YOUR TASK
Only the lines from the beginning of the data below through the line that contains "faciliter réception. \\" should be repeated, exactly as written.

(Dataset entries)

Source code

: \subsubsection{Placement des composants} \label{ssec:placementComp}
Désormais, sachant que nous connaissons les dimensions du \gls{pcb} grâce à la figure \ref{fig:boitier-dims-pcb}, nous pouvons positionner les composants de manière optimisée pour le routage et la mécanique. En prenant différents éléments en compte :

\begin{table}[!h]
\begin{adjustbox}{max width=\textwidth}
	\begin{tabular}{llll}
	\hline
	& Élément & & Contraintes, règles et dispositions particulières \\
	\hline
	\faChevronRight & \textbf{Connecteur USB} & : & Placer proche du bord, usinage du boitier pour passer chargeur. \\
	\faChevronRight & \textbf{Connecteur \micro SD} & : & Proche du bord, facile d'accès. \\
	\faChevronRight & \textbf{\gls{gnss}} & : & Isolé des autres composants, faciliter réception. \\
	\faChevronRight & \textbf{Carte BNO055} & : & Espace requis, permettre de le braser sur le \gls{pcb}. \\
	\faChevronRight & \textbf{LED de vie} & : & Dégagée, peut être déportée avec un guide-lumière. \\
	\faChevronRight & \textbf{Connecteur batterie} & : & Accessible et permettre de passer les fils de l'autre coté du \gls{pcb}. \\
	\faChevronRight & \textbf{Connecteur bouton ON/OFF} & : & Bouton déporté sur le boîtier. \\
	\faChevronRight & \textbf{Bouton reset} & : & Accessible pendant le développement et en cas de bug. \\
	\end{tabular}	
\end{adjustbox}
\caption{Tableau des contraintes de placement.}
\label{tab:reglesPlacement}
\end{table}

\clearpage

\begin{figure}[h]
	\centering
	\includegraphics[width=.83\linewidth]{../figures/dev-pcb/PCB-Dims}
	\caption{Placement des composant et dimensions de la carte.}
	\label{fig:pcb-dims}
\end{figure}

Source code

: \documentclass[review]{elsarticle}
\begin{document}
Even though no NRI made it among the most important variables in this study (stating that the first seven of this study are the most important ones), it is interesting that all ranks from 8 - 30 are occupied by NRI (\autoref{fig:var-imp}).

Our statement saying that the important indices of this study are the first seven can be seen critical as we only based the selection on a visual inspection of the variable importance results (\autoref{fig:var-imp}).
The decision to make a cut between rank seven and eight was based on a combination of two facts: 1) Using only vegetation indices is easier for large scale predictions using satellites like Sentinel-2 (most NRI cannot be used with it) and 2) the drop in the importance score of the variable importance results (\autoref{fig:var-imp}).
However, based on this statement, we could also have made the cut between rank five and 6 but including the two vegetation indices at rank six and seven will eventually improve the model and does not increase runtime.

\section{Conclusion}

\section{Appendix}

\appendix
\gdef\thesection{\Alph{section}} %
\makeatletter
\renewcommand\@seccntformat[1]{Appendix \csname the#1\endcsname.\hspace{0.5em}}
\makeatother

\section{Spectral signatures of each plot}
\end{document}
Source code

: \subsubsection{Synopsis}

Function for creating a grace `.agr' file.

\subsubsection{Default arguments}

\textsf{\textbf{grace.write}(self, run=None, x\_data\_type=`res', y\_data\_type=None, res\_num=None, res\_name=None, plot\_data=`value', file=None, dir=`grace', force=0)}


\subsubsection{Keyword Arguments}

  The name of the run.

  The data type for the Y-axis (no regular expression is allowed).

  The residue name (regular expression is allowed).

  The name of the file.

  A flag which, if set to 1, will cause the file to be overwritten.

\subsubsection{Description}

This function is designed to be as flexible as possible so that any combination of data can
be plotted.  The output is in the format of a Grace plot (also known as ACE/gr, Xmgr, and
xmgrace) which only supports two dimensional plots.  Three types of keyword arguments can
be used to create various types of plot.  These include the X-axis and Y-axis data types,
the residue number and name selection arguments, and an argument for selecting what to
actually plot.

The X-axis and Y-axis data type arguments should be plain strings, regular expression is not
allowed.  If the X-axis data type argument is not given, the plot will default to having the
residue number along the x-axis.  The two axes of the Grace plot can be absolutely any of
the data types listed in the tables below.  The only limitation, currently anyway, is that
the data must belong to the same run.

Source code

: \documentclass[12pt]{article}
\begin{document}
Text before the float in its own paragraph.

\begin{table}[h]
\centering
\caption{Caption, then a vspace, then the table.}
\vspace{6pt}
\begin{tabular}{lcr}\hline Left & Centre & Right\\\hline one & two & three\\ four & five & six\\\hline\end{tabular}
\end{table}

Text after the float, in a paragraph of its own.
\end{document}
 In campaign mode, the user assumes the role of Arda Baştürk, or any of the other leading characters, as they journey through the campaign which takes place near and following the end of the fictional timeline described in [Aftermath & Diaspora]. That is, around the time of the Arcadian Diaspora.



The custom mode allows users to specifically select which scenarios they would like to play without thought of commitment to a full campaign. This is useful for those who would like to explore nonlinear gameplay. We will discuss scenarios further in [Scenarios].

COMPLETED EXERCISE
Source code

: \subsubsection{Placement des composants} \label{ssec:placementComp}
Désormais, sachant que nous connaissons les dimensions du \gls{pcb} grâce à la figure \ref{fig:boitier-dims-pcb}, nous pouvons positionner les composants de manière optimisée pour le routage et la mécanique. En prenant différents éléments en compte :

\begin{table}[!h]
\begin{adjustbox}{max width=\textwidth}
	\begin{tabular}{llll}
	\hline
	& Élément & & Contraintes, règles et dispositions particulières \\
	\hline
	\faChevronRight & \textbf{Connecteur USB} & : & Placer proche du bord, usinage du boitier pour passer chargeur. \\
	\faChevronRight & \textbf{Connecteur \micro SD} & : & Proche du bord, facile d'accès. \\
	\faChevronRight & \textbf{\gls{gnss}} & : & Isolé des autres composants, faciliter réception. \\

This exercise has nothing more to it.